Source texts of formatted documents
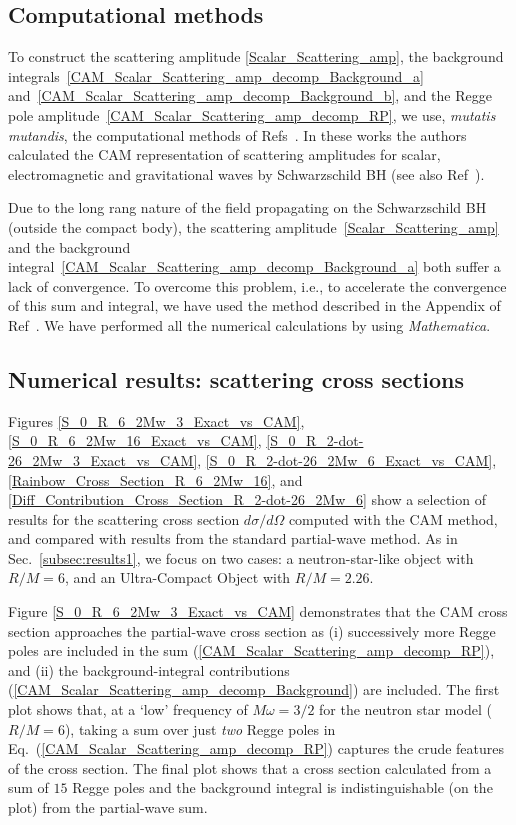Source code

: \documentclass[aps,prd,longbibliography,reprint,twocolumn,amsmath,amssymb,amsfonts,showpacs,superscriptaddress]{revtex4-1}%
\begin{document}
\subsection{Computational methods}
\label{SecIIIa}

To construct the scattering amplitude \eqref{Scalar_Scattering_amp}, the background integrals~\eqref{CAM_Scalar_Scattering_amp_decomp_Background_a} and~\eqref{CAM_Scalar_Scattering_amp_decomp_Background_b}, and the Regge pole amplitude~\eqref{CAM_Scalar_Scattering_amp_decomp_RP}, we use, \textit{mutatis mutandis}, the computational methods of Refs~\cite{Folacci:2019cmc,Folacci:2019vtt}. In these works the authors calculated the CAM representation of scattering amplitudes for scalar, electromagnetic and gravitational waves by Schwarzschild BH (see also Ref~\cite{Dolan:2017rtj}). 

Due to the long rang nature of the field propagating on the Schwarzschild BH (outside the compact body), the scattering amplitude~\eqref{Scalar_Scattering_amp} and the background integral~\eqref{CAM_Scalar_Scattering_amp_decomp_Background_a} both suffer a lack of convergence. To overcome this problem, i.e., to accelerate the convergence of this sum and integral, we have used the method described in the Appendix of Ref~\cite{Folacci:2019cmc}. We have performed all the numerical calculations by using {\it Mathematica}. %


\subsection{Numerical results: scattering cross sections}
\label{subsec:results2}

Figures \ref{S_0_R_6_2Mw_3_Exact_vs_CAM}, \ref{S_0_R_6_2Mw_16_Exact_vs_CAM}, \ref{S_0_R_2-dot-26_2Mw_3_Exact_vs_CAM}, \ref{S_0_R_2-dot-26_2Mw_6_Exact_vs_CAM}, \ref{Rainbow_Cross_Section_R_6_2Mw_16}, and \ref{Diff_Contribution_Cross_Section_R_2-dot-26_2Mw_6} show a selection of results for the scattering cross section $d\sigma / d\Omega$ computed with the CAM method, and compared with results from the standard partial-wave method. As in Sec.~\ref{subsec:results1}, we focus on two cases: a neutron-star-like object with $R/M = 6$, and an Ultra-Compact Object with $R/M = 2.26$. 

Figure \ref{S_0_R_6_2Mw_3_Exact_vs_CAM} demonstrates that the CAM cross section approaches the partial-wave cross section as (i) successively more Regge poles are included in the sum (\ref{CAM_Scalar_Scattering_amp_decomp_RP}), and (ii) the background-integral contributions (\ref{CAM_Scalar_Scattering_amp_decomp_Background}) are included. The first plot shows that, at a `low' frequency of $M \omega = 3/2$ for the neutron star model ($R/M = 6$), taking a sum over just \emph{two} Regge poles in Eq.~(\ref{CAM_Scalar_Scattering_amp_decomp_RP}) captures the crude features of the cross section. The final plot shows that a cross section calculated from a sum of $15$ Regge poles and the background integral is indistinguishable (on the plot) from the partial-wave sum.
\end{document}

• [WHAT IS NEEDED]: Return the entries unchanged, save for the pictures, which do not belong in the copy.

• [TASK RESPONSE]:
Source code

: \documentclass[aps,prd,longbibliography,reprint,twocolumn,amsmath,amssymb,amsfonts,showpacs,superscriptaddress]{revtex4-1}%
\begin{document}
\subsection{Computational methods}
\label{SecIIIa}

To construct the scattering amplitude \eqref{Scalar_Scattering_amp}, the background integrals~\eqref{CAM_Scalar_Scattering_amp_decomp_Background_a} and~\eqref{CAM_Scalar_Scattering_amp_decomp_Background_b}, and the Regge pole amplitude~\eqref{CAM_Scalar_Scattering_amp_decomp_RP}, we use, \textit{mutatis mutandis}, the computational methods of Refs~\cite{Folacci:2019cmc,Folacci:2019vtt}. In these works the authors calculated the CAM representation of scattering amplitudes for scalar, electromagnetic and gravitational waves by Schwarzschild BH (see also Ref~\cite{Dolan:2017rtj}). 

Due to the long rang nature of the field propagating on the Schwarzschild BH (outside the compact body), the scattering amplitude~\eqref{Scalar_Scattering_amp} and the background integral~\eqref{CAM_Scalar_Scattering_amp_decomp_Background_a} both suffer a lack of convergence. To overcome this problem, i.e., to accelerate the convergence of this sum and integral, we have used the method described in the Appendix of Ref~\cite{Folacci:2019cmc}. We have performed all the numerical calculations by using {\it Mathematica}. %


\subsection{Numerical results: scattering cross sections}
\label{subsec:results2}

Figures \ref{S_0_R_6_2Mw_3_Exact_vs_CAM}, \ref{S_0_R_6_2Mw_16_Exact_vs_CAM}, \ref{S_0_R_2-dot-26_2Mw_3_Exact_vs_CAM}, \ref{S_0_R_2-dot-26_2Mw_6_Exact_vs_CAM}, \ref{Rainbow_Cross_Section_R_6_2Mw_16}, and \ref{Diff_Contribution_Cross_Section_R_2-dot-26_2Mw_6} show a selection of results for the scattering cross section $d\sigma / d\Omega$ computed with the CAM method, and compared with results from the standard partial-wave method. As in Sec.~\ref{subsec:results1}, we focus on two cases: a neutron-star-like object with $R/M = 6$, and an Ultra-Compact Object with $R/M = 2.26$. 

Figure \ref{S_0_R_6_2Mw_3_Exact_vs_CAM} demonstrates that the CAM cross section approaches the partial-wave cross section as (i) successively more Regge poles are included in the sum (\ref{CAM_Scalar_Scattering_amp_decomp_RP}), and (ii) the background-integral contributions (\ref{CAM_Scalar_Scattering_amp_decomp_Background}) are included. The first plot shows that, at a `low' frequency of $M \omega = 3/2$ for the neutron star model ($R/M = 6$), taking a sum over just \emph{two} Regge poles in Eq.~(\ref{CAM_Scalar_Scattering_amp_decomp_RP}) captures the crude features of the cross section. The final plot shows that a cross section calculated from a sum of $15$ Regge poles and the background integral is indistinguishable (on the plot) from the partial-wave sum.
\end{document}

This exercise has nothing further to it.